Shapiro appealed the decision, and the Supreme Court heard oral arguments last month.
But if successful, Shapiro's position has the potential to open a new line of legal attack for opponents of districts drawn with partisan aims. Most redistricting lawsuits have been brought under the 14th Amendment, not the First Amendment.
The court offered no opinion on Shapiro's theory. But Scalia did take a few jabs at Maryland's map.
"Maryland enacted a statute in October 2011 establishing — or, more pejoratively, gerrymandering — the districts for the state's eight congressional seats," he wrote.
Maryland's current congressional boundaries, crafted after the 2010 census by then-Gov. Martin O'Malley and Democrats in the General Assembly, drew criticism when they were unveiled. The contorted House districts, which bound together dissimilar communities across the state, helped Democrats oust longtime Republican Rep. Roscoe G. Bartlett in the 2012 election.
Though the maps were affirmed by voters in a 2012 referendum, they remain a point of political contention, and repeated litigation.
Republican Gov. Larry Hogan has proposed an independent commission to set district lines in the future. The idea has met with resistance from Democrats.
Shapiro, a former federal employee, learned of the court decision Tuesday as he was preparing for his finals at the American University law school.
He initially represented himself in the case, but now has a Washington-based lawyer, Michael B. Kimberly, who has taken it on pro bono.
"I'm gratified that the court has put voters of the 4th Circuit in the same standing as voters in the rest of the country — to be able to challenge congressional districts," Shapiro said.
The Supreme Court upheld the Maryland boundaries in a separate case in 2012.

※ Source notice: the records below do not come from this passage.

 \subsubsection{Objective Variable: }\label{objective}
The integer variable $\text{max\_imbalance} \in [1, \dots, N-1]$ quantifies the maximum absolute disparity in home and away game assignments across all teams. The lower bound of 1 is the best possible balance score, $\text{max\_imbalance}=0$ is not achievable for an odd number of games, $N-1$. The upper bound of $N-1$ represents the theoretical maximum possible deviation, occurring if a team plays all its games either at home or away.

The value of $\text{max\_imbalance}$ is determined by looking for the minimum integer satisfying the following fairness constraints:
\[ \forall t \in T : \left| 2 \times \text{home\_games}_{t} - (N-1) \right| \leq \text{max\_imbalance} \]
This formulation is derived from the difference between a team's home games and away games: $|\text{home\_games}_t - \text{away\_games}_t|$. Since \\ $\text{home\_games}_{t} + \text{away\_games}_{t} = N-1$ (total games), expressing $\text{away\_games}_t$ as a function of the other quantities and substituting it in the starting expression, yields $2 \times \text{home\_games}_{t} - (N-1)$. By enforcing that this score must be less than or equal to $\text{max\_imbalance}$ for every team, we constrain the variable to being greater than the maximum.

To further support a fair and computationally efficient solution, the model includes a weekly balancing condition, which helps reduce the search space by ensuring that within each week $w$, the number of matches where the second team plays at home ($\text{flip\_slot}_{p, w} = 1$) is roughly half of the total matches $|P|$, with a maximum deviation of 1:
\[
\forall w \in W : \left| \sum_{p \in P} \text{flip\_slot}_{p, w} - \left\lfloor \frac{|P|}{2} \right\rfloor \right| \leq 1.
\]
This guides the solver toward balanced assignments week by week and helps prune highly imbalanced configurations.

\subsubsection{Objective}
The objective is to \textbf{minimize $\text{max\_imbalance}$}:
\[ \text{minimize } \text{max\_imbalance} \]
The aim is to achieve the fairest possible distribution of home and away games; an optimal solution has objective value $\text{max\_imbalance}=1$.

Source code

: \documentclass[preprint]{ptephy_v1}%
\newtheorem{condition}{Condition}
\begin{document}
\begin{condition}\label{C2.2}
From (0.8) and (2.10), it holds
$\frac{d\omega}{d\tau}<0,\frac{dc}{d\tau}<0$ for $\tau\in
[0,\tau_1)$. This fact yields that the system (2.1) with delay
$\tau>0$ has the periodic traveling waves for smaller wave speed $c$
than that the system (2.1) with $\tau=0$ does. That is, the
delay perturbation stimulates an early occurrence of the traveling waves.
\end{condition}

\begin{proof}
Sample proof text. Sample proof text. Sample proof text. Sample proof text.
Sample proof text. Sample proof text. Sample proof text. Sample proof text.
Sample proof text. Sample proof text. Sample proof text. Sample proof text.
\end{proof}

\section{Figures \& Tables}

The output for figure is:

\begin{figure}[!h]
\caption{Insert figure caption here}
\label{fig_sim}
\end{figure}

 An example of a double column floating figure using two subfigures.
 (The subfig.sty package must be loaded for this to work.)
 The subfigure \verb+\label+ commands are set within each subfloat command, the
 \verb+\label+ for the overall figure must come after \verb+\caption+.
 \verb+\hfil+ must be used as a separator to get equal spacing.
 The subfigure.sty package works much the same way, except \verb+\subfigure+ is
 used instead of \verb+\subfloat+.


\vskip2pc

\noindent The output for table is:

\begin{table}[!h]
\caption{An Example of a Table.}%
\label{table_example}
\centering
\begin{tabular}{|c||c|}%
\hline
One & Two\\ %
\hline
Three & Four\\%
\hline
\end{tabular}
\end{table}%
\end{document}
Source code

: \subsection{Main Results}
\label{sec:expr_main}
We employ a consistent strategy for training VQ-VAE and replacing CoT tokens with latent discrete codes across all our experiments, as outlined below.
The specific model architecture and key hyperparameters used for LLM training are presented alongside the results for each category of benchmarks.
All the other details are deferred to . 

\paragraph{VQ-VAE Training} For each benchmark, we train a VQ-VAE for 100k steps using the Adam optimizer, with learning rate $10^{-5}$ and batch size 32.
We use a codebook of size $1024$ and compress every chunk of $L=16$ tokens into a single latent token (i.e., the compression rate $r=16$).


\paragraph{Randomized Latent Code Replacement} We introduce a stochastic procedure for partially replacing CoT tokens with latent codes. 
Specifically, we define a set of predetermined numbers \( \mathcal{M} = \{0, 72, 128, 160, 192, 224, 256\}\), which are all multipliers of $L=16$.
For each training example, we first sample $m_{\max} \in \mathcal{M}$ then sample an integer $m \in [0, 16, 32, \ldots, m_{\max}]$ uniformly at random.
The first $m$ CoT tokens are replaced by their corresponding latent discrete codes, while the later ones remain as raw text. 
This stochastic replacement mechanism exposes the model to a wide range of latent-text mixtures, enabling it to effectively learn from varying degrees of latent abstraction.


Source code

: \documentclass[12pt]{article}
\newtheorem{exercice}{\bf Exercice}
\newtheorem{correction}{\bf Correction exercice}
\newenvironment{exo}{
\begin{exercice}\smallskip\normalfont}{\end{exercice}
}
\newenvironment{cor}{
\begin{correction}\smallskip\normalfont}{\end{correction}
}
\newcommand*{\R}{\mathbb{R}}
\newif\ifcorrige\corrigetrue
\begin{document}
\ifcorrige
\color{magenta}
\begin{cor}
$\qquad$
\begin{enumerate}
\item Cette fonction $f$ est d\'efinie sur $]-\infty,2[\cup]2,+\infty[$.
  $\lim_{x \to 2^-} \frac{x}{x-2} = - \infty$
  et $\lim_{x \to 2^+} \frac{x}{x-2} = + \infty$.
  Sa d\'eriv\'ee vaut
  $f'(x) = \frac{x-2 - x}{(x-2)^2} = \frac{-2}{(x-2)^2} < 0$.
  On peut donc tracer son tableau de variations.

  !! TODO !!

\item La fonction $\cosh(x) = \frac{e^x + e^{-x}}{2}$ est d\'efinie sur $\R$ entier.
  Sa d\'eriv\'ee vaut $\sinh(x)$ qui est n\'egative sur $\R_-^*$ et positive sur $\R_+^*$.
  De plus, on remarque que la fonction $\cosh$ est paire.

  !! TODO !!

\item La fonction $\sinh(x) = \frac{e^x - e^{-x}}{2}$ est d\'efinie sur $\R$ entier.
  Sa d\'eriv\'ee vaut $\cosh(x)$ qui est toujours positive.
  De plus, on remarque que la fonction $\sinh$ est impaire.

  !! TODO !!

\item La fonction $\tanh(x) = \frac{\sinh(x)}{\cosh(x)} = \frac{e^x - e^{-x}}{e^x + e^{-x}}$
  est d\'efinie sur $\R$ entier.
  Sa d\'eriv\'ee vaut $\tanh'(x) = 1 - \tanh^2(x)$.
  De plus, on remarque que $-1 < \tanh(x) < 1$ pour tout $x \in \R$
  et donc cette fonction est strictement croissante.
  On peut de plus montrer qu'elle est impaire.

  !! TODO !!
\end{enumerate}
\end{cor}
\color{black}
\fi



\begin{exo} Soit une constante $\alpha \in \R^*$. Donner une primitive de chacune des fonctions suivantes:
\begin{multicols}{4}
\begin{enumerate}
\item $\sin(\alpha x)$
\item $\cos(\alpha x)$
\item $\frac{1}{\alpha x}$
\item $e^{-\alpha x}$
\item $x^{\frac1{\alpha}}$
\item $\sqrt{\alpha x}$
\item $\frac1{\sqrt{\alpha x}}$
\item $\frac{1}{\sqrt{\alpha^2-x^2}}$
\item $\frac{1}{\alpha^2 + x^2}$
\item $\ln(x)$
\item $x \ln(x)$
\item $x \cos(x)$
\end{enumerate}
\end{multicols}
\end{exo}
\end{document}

While Tuesday's decision did not answer whether Shapiro has a legitimate constitutional claim, it will have a practical consequence: Decisions by three-judge panels can be appealed directly to the Supreme Court, meaning they move through the system faster.
That could make it easier for voters in the 4th Circuit to bring future redistricting challenges.
"The Supreme Court has provided clarity on the procedure to be followed in redistricting challenges, and the number of judges that must review such challenges," said David Nitkin, a spokesman for Maryland Attorney General Brian E. Frosh.
"The case did not address the substance of congressional maps in Maryland," Nitkin said in a statement. "The Office of the Attorney General will continue to fulfill our obligation to provide representation in support of the approved district maps."
The 4th Circuit — which covers the states of Maryland, Virginia, West Virginia, North Carolina and South Carolina — has taken a more liberal view of its ability to dismiss cases without convening the multi-judge panel.
Shapiro based his First Amendment claim on a 2004 concurring opinion by Justice Anthony Kennedy. Kennedy wrote that the First Amendment could be used as a basis of a redistricting lawsuit if plaintiffs could argue a state law resulted in a "disfavored treatment" of some voters based on their political views.
Scalia, avoiding discussion on the merits of the case, said it is inconceivable that a lawsuit based on a legal theory noted by Kennedy could be dismissed before it was considered by the three-judge panel.
"Whatever 'wholly insubstantial,' 'obviously frivolous,' etc., mean, at a minimum they cannot include a plea for relief based on a legal theory put forward by a justice of this court and uncontradicted by the majority in any of our cases," he wrote.